About this task: Find the lines below that include the word "early" and report how many there are, with no other text.

Supplied data:

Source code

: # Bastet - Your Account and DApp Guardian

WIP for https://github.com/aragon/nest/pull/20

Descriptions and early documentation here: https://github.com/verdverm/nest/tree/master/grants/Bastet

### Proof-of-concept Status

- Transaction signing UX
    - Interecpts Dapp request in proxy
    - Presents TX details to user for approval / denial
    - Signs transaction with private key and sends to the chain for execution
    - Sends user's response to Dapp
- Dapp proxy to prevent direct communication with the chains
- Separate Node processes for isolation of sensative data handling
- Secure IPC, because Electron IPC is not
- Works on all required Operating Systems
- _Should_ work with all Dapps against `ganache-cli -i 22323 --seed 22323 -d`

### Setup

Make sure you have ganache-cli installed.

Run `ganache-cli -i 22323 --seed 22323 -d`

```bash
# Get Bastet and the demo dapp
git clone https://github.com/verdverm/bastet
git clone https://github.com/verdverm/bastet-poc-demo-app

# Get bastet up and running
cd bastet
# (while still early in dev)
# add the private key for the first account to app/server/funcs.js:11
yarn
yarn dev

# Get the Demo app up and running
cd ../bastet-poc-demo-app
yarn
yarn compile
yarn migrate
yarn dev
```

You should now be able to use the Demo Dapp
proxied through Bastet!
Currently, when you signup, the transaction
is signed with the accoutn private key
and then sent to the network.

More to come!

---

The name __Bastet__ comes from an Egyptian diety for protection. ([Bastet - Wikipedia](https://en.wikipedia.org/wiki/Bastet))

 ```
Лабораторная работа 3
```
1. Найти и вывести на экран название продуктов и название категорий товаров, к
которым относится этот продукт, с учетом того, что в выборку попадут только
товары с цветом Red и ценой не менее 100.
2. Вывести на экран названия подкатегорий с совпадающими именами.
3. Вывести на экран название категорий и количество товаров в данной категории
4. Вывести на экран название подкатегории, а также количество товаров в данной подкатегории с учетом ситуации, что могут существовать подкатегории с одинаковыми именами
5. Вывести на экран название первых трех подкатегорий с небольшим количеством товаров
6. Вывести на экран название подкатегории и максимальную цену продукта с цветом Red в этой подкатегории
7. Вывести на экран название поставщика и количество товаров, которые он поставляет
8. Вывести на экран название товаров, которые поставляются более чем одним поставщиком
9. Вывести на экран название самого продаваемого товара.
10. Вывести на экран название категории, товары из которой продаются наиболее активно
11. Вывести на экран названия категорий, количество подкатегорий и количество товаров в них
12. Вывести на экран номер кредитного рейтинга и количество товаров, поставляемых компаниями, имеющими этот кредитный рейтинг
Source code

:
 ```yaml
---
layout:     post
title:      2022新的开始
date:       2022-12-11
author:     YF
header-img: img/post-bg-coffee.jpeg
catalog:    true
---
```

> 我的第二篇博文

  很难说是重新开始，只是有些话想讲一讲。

Task response: 2